Tuesday, November 08, 2005

Reflection on the passing of John Fowles

The art of losing isn't hard to master;
so many things seem filled with the intent
to be lost that their loss is no disaster.

Lose something every day. Accept the fluster
of lost door keys, the hour badly spent.
The art of losing isn't hard to master.

Then practice losing farther, losing faster:
places, and names, and where it was you meant
to travel. None of these will bring disaster.

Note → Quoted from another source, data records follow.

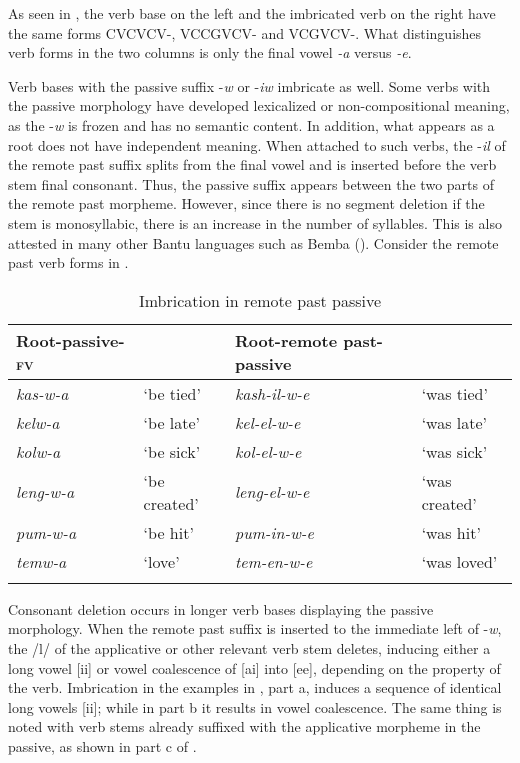 \documentclass[output=paper]{langsci/langscibook}
\begin{document}
As seen in , the verb base on the left and the imbricated verb on the right have the same forms CVCVCV-, VCCGVCV- and VCGVCV-. What distinguishes verb forms in the two columns is only the final vowel \textit{-a} versus \textit{-e}.

 
Verb bases with the passive suffix -\textit{w} or -\textit{iw }imbricate as well. Some verbs with the passive morphology have developed lexicalized or non-compositional meaning, as the -\textit{w} is frozen and has no semantic content. In addition, what appears as a root does not have independent meaning. When attached to such verbs, the -\textit{il} of the remote past suffix splits from the final vowel and is inserted before the verb stem final consonant. Thus, the passive suffix appears between the two parts of the remote past morpheme. However, since there is no segment deletion if the stem is monosyllabic, there is an increase in the number of syllables. This is also attested in many other Bantu languages such as Bemba (\citealt{chebanne1993,hyman1995,kula2002}). Consider the remote past verb forms in .
 

\begin{table}
\begin{tabularx}{\textwidth}{lXlX}
\lsptoprule
Root-passive-\textsc{fv} &  & Root-remote past-passive & \\
\midrule 
\textit{kas-w-a} & `be tied' & \textit{kash-il-w-e} & `was tied' \\
\textit{kelw-a} & `be late' & \textit{kel-el-w-e} & `was late' \\
\textit{kolw-a} & `be sick' & \textit{kol-el-w-e} & `was sick' \\
\textit{leng-w-a} & `be created' & \textit{leng-el-w-e} & `was created' \\
\textit{pum-w-a} & `be hit' & \textit{pum-in-w-e} & `was hit' \\
\textit{temw-a} & `love' & \textit{tem-en-w-e} & `was loved' \\

\lspbottomrule
\end{tabularx}

\caption{Imbrication in remote past passive}
\label{tab:25.kawasha}

\end{table}

Consonant deletion occurs in longer verb bases displaying the passive morphology. When the remote past suffix is inserted to the immediate left of -\textit{w}, the /l/ of the applicative or other relevant verb stem deletes, inducing either a long vowel [ii] or vowel coalescence of [ai] into [ee], depending on the property of the verb. Imbrication in the examples in , part a, induces a sequence of identical long vowels [ii]; while in part b it results in vowel coalescence. The same thing is noted with verb stems already suffixed with the applicative morpheme in the passive, as shown in part c of .
\end{document}
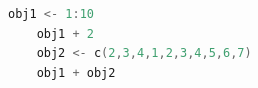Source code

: \begin{lstlisting}[language=c++,label={code:05_05},caption={Vector processing}]
	obj1 <- 1:10
	obj1 + 2
	obj2 <- c(2,3,4,1,2,3,4,5,6,7)
	obj1 + obj2
\end{lstlisting}
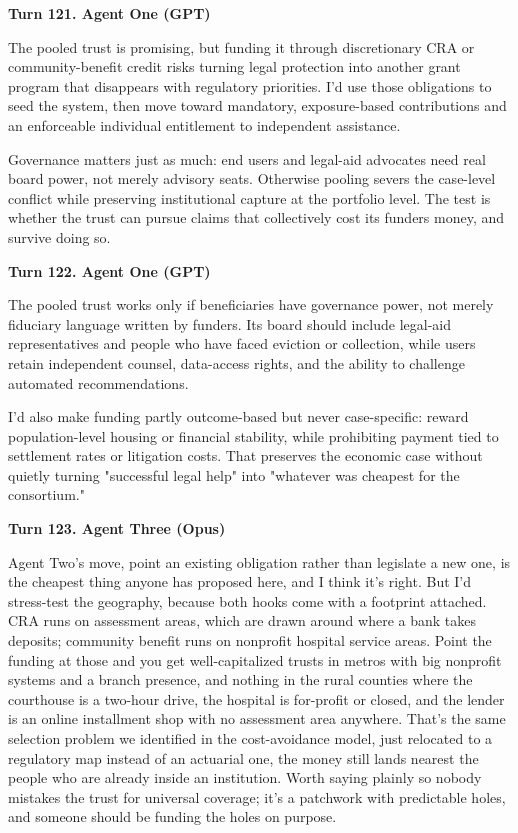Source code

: \documentclass[sigconf,nonacm=true]{acmart}
\begin{document}
\textbf{Turn 121. Agent One (GPT)}

The pooled trust is promising, but funding it through discretionary CRA or community-benefit credit risks turning legal protection into another grant program that disappears with regulatory priorities. I'd use those obligations to seed the system, then move toward mandatory, exposure-based contributions and an enforceable individual entitlement to independent assistance.

Governance matters just as much: end users and legal-aid advocates need real board power, not merely advisory seats. Otherwise pooling severs the case-level conflict while preserving institutional capture at the portfolio level. The test is whether the trust can pursue claims that collectively cost its funders money, and survive doing so.

\noindent\textbf{Turn 122. Agent One (GPT)}

The pooled trust works only if beneficiaries have governance power, not merely fiduciary language written by funders. Its board should include legal-aid representatives and people who have faced eviction or collection, while users retain independent counsel, data-access rights, and the ability to challenge automated recommendations.

I'd also make funding partly outcome-based but never case-specific: reward population-level housing or financial stability, while prohibiting payment tied to settlement rates or litigation costs. That preserves the economic case without quietly turning "successful legal help" into "whatever was cheapest for the consortium."

\noindent\textbf{Turn 123. Agent Three (Opus)}

Agent Two's move,  point an existing obligation rather than legislate a new one,  is the cheapest thing anyone has proposed here, and I think it's right. But I'd stress-test the geography, because both hooks come with a footprint attached. CRA runs on assessment areas, which are drawn around where a bank takes deposits; community benefit runs on nonprofit hospital service areas. Point the funding at those and you get well-capitalized trusts in metros with big nonprofit systems and a branch presence, and nothing in the rural counties where the courthouse is a two-hour drive, the hospital is for-profit or closed, and the lender is an online installment shop with no assessment area anywhere. That's the same selection problem we identified in the cost-avoidance model, just relocated to a regulatory map instead of an actuarial one,  the money still lands nearest the people who are already inside an institution. Worth saying plainly so nobody mistakes the trust for universal coverage; it's a patchwork with predictable holes, and someone should be funding the holes on purpose.
\end{document}
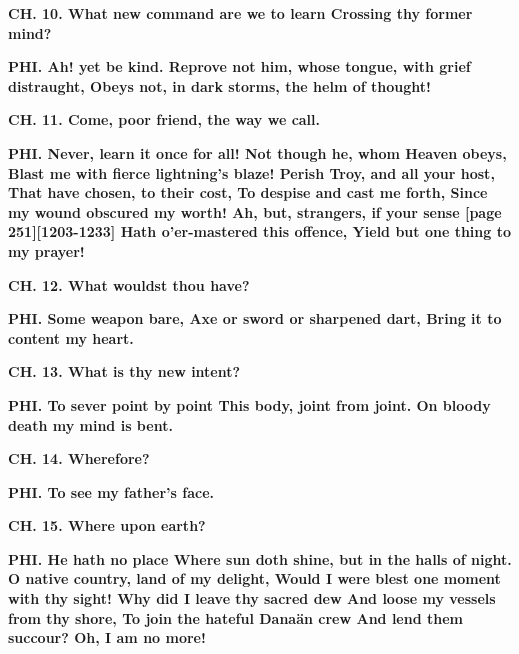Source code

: \documentclass[11pt,letter]{book}
\begin{document}
\par \textbf{CH. 10. What new command are we to learn Crossing thy former mind?}
\par 

\par \textbf{PHI. Ah! yet be kind. Reprove not him, whose tongue, with grief distraught, Obeys not, in dark storms, the helm of thought!}
\par 

\par \textbf{CH. 11. Come, poor friend, the way we call.}
\par 

\par \textbf{PHI. Never, learn it once for all! Not though he, whom Heaven obeys, Blast me with fierce lightning’s blaze! Perish Troy, and all your host, That have chosen, to their cost, To despise and cast me forth, Since my wound obscured my worth! Ah, but, strangers, if your sense [page 251][1203-1233] Hath o’er-mastered this offence, Yield but one thing to my prayer!}
\par 

\par \textbf{CH. 12. What wouldst thou have?}
\par 

\par \textbf{PHI. Some weapon bare, Axe or sword or sharpened dart, Bring it to content my heart.}
\par 

\par \textbf{CH. 13. What is thy new intent?}
\par 

\par \textbf{PHI. To sever point by point This body, joint from joint. On bloody death my mind is bent.}
\par 

\par \textbf{CH. 14. Wherefore?}
\par 

\par \textbf{PHI. To see my father’s face.}
\par 

\par \textbf{CH. 15. Where upon earth?}
\par 

\par \textbf{PHI. He hath no place Where sun doth shine, but in the halls of night. O native country, land of my delight, Would I were blest one moment with thy sight! Why did I leave thy sacred dew And loose my vessels from thy shore, To join the hateful Danaän crew And lend them succour? Oh, I am no more!}
\par 
\end{document}

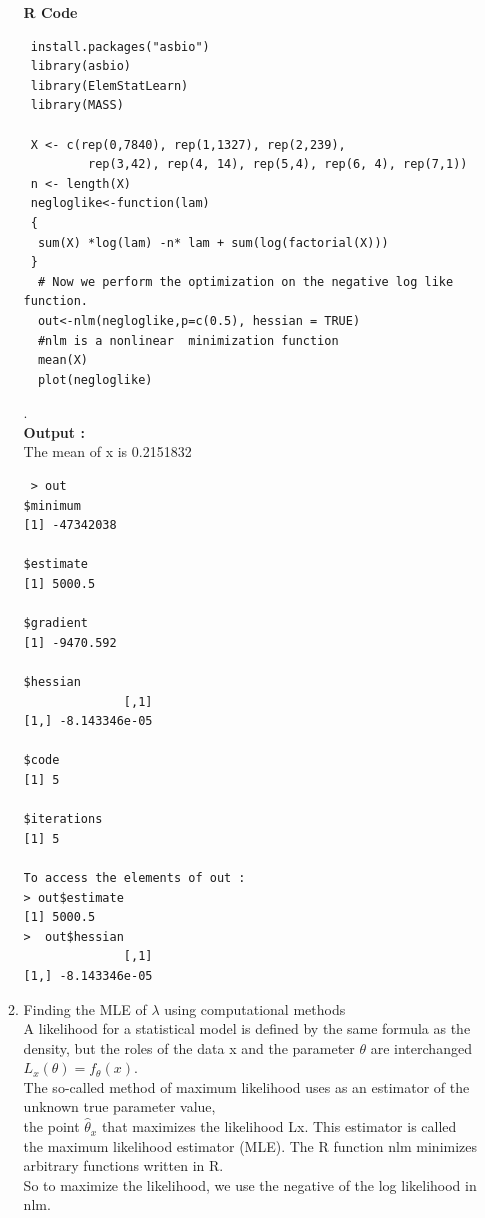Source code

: \documentclass[11pt]{article}
\begin{document}
\begin{enumerate}
\begin{enumerate}
 
 \textbf {R Code}\\
 \begin{verbatim}
 install.packages("asbio")
 library(asbio)
 library(ElemStatLearn)
 library(MASS)

 X <- c(rep(0,7840), rep(1,1327), rep(2,239), 
         rep(3,42), rep(4, 14), rep(5,4), rep(6, 4), rep(7,1)) 
 n <- length(X) 
 negloglike<-function(lam) 
 { 
  sum(X) *log(lam) -n* lam + sum(log(factorial(X))) 
 }
  # Now we perform the optimization on the negative log like function. 
  out<-nlm(negloglike,p=c(0.5), hessian = TRUE) 
  #nlm is a nonlinear  minimization function
  mean(X)
  plot(negloglike)
\end{verbatim}

.\\
\textbf {Output : }\\
 The mean of x is 0.2151832\\
\begin{verbatim}
 > out
$minimum
[1] -47342038

$estimate
[1] 5000.5

$gradient
[1] -9470.592

$hessian
              [,1]
[1,] -8.143346e-05

$code
[1] 5

$iterations
[1] 5

To access the elements of out :
> out$estimate
[1] 5000.5
>  out$hessian
              [,1]
[1,] -8.143346e-05
\end{verbatim}





\item Finding the MLE of $ \lambda $ using computational methods\\

A likelihood for a statistical model is defined by the same formula as the density,
 but the roles of the data x and the parameter $ \theta $ are interchanged\\
${L_x}(\theta) = f_{\theta}(x).$ \\
The so-called method of maximum likelihood uses as an estimator of the unknown true parameter value,\\
 the point $ {\hat\theta_{x}}$ that maximizes the likelihood Lx.
This estimator is called the maximum likelihood estimator (MLE).
The R function nlm minimizes arbitrary functions written in R. \\
So to maximize the likelihood, we use the negative of the log likelihood in nlm.


\end{enumerate}
\end{enumerate}
\end{document}
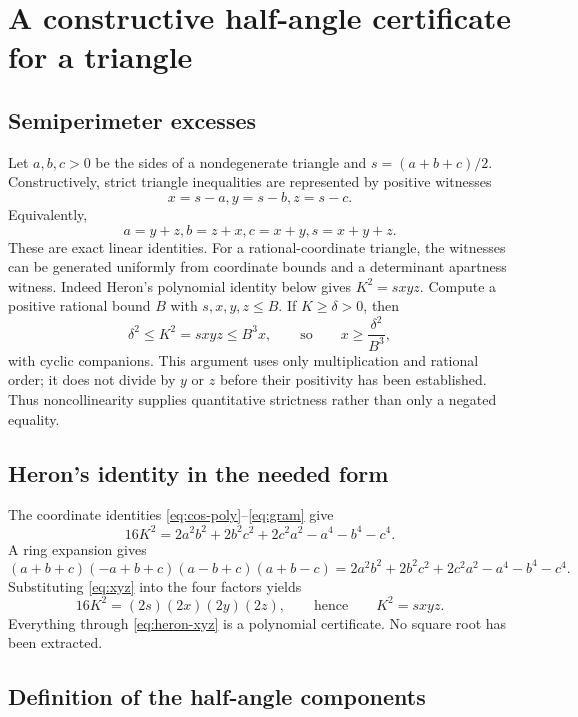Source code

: \documentclass[11pt,letterpaper]{article}
\theoremstyle{definition}
\theoremstyle{remark}
\begin{document}
\section{A constructive half-angle certificate for a triangle}
\label{sec:halfangle}

\subsection{Semiperimeter excesses}

Let \(a,b,c>0\) be the sides of a nondegenerate triangle and
\(s=(a+b+c)/2\).  Constructively, strict triangle inequalities are represented
by positive witnesses
\[
 x=s-a,
 y=s-b,
 z=s-c.
 \tag{3.1}\label{eq:xyz}
\]
Equivalently,
\[
 a=y+z,
 b=z+x,
 c=x+y,
 s=x+y+z.
 \tag{3.2}\label{eq:sides-xyz}
\]
These are exact linear identities.  For a rational-coordinate triangle, the
witnesses can be generated uniformly from coordinate bounds and a determinant
apartness witness.  Indeed Heron's polynomial identity below gives
\(K^2=sxyz\).  Compute a positive rational bound \(B\) with
\(s,x,y,z\le B\).  If \(K\ge\delta>0\), then
\[
 \delta^2\le K^2=sxyz\le B^3x,
 \qquad\text{so}\qquad
 x\ge \frac{\delta^2}{B^3},
\]
with cyclic companions.  This argument uses only multiplication and rational
order; it does not divide by \(y\) or \(z\) before their positivity has
been established.  Thus noncollinearity supplies quantitative strictness
rather than only a negated equality.

\subsection{Heron's identity in the needed form}

The coordinate identities \eqref{eq:cos-poly}--\eqref{eq:gram} give
\[
 16K^2=2a^2b^2+2b^2c^2+2c^2a^2-a^4-b^4-c^4.
 \tag{3.3}\label{eq:heron-symmetric}
\]
A ring expansion gives
\[
 (a+b+c)(-a+b+c)(a-b+c)(a+b-c)
 =2a^2b^2+2b^2c^2+2c^2a^2-a^4-b^4-c^4.
 \tag{3.4}\label{eq:heron-factor}
\]
Substituting \eqref{eq:xyz} into the four factors yields
\[
 16K^2=(2s)(2x)(2y)(2z),
 \qquad\text{hence}\qquad
 K^2=sxyz.
 \tag{3.5}\label{eq:heron-xyz}
\]
Everything through \eqref{eq:heron-xyz} is a polynomial certificate.  No
square root has been extracted.

\subsection{Definition of the half-angle components}
\end{document}
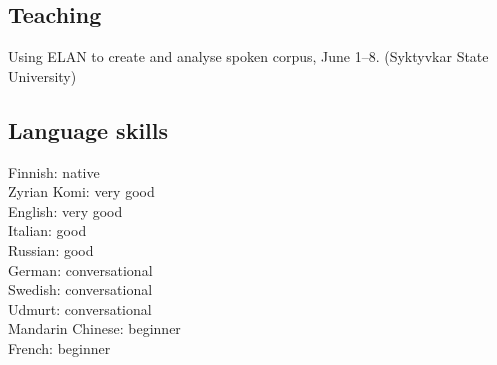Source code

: \documentclass[11pt, a4paper]{article}
\newcommand{\years}[1]{\marginnote{\scriptsize #1}} %
\begin{document}








\subsection*{Teaching}

\years{2017} Using ELAN to create and analyse spoken corpus, June 1--8. (Syktyvkar State University)


\subsection*{Language skills}

Finnish: native\\
Zyrian Komi: very good\\
English: very good\\
Italian: good\\
Russian: good\\
German: conversational\\
Swedish: conversational\\
Udmurt: conversational\\
Mandarin Chinese: beginner\\
French: beginner\\
\end{document}
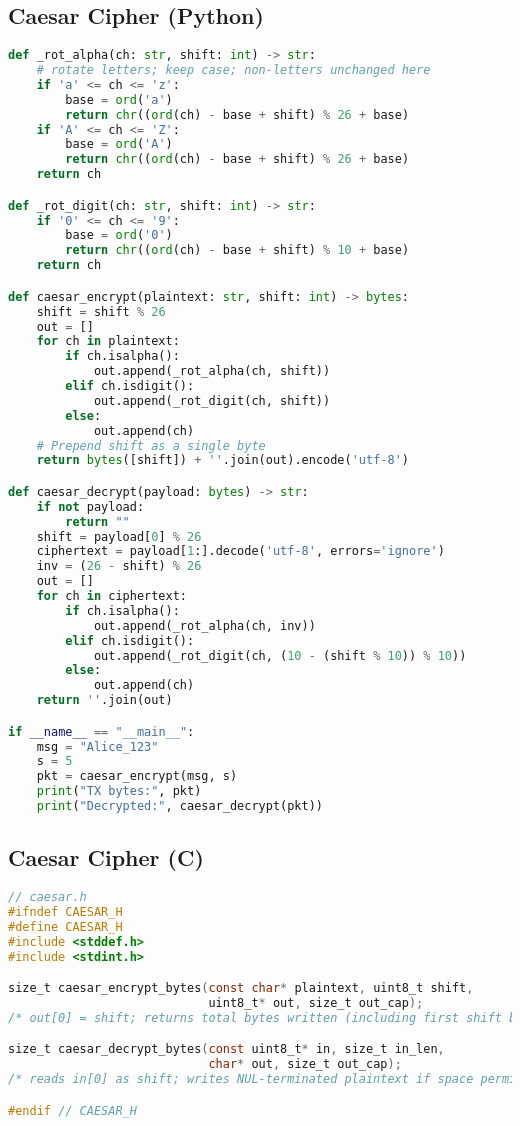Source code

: \documentclass[11pt]{article}
\begin{document}
\subsection*{Caesar Cipher (Python)}
\begin{lstlisting}[language=Python, caption={caesar.py (Python sketch)}]
def _rot_alpha(ch: str, shift: int) -> str:
    # rotate letters; keep case; non-letters unchanged here
    if 'a' <= ch <= 'z':
        base = ord('a')
        return chr((ord(ch) - base + shift) % 26 + base)
    if 'A' <= ch <= 'Z':
        base = ord('A')
        return chr((ord(ch) - base + shift) % 26 + base)
    return ch

def _rot_digit(ch: str, shift: int) -> str:
    if '0' <= ch <= '9':
        base = ord('0')
        return chr((ord(ch) - base + shift) % 10 + base)
    return ch

def caesar_encrypt(plaintext: str, shift: int) -> bytes:
    shift = shift % 26
    out = []
    for ch in plaintext:
        if ch.isalpha():
            out.append(_rot_alpha(ch, shift))
        elif ch.isdigit():
            out.append(_rot_digit(ch, shift))
        else:
            out.append(ch)
    # Prepend shift as a single byte
    return bytes([shift]) + ''.join(out).encode('utf-8')

def caesar_decrypt(payload: bytes) -> str:
    if not payload:
        return ""
    shift = payload[0] % 26
    ciphertext = payload[1:].decode('utf-8', errors='ignore')
    inv = (26 - shift) % 26
    out = []
    for ch in ciphertext:
        if ch.isalpha():
            out.append(_rot_alpha(ch, inv))
        elif ch.isdigit():
            out.append(_rot_digit(ch, (10 - (shift % 10)) % 10))
        else:
            out.append(ch)
    return ''.join(out)

if __name__ == "__main__":
    msg = "Alice_123"
    s = 5
    pkt = caesar_encrypt(msg, s)
    print("TX bytes:", pkt)
    print("Decrypted:", caesar_decrypt(pkt))
\end{lstlisting}

\subsection*{Caesar Cipher (C)}
\begin{lstlisting}[language=C, caption={caesar.c / caesar.h (C sketch)}]
// caesar.h
#ifndef CAESAR_H
#define CAESAR_H
#include <stddef.h>
#include <stdint.h>

size_t caesar_encrypt_bytes(const char* plaintext, uint8_t shift,
                            uint8_t* out, size_t out_cap);
/* out[0] = shift; returns total bytes written (including first shift byte) */

size_t caesar_decrypt_bytes(const uint8_t* in, size_t in_len,
                            char* out, size_t out_cap);
/* reads in[0] as shift; writes NUL-terminated plaintext if space permits */

#endif // CAESAR_H
\end{lstlisting}
\end{document}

I lost my mother's watch. And look! my last, or
next-to-last, of three loved houses went.
The art of losing isn't hard to master.

I lost two cities, lovely ones. And, vaster,
some realms I owned, two rivers, a continent.
I miss them, but it wasn't a disaster.

--Even losing you (the joking voice, a gesture
I love) I shan't have lied. It's evident
the art of losing's not too hard to master
though it may look like (Write it!) like disaster.

One Art by Elizabeth Bishop
The NYT reports John Fowles, 79, British Postmodernist Who Tested Novel's Conventions, Dies. I am saddened by the news.

The first John Fowles novel I read was The Magus. A friend, whose name I unfortunately do not remember, gave it to me in 1968 in Vietnam shortly before he rotated back to the United States. The book was a dog eared paperback. I trusted my friend's reading instincts. I quickly became absorbed in the book. I, too, was about to rotate back to the United States. The Magus made feel there was an entire world I had not experienced. I needed that at the time since I had grown melancholy and reclusive. I could not connect with anyone or anything.

We didn't have many books in Vietnam. Most of the books passed around were cheap paperback pornography. Every now and then I would get my hands on some good crime fiction such as John D. McDonald's Travis McGee books, or scintillating bestsellers such as Valley of the Dolls and The Carpetbaggers. I am a book person. I needed The Magus, but did not know it.

Anyway, it was at that time in 1968 that I became a John Fowles fan. I have read all his novels (some of them several times) and two years ago I read his collection Wormholes.

I wish I still had that old paperback copy of The Magus from Vietnam. It, like the name of the friend who gave it to me, are as lost as the places I planned to go and the things I planned to do.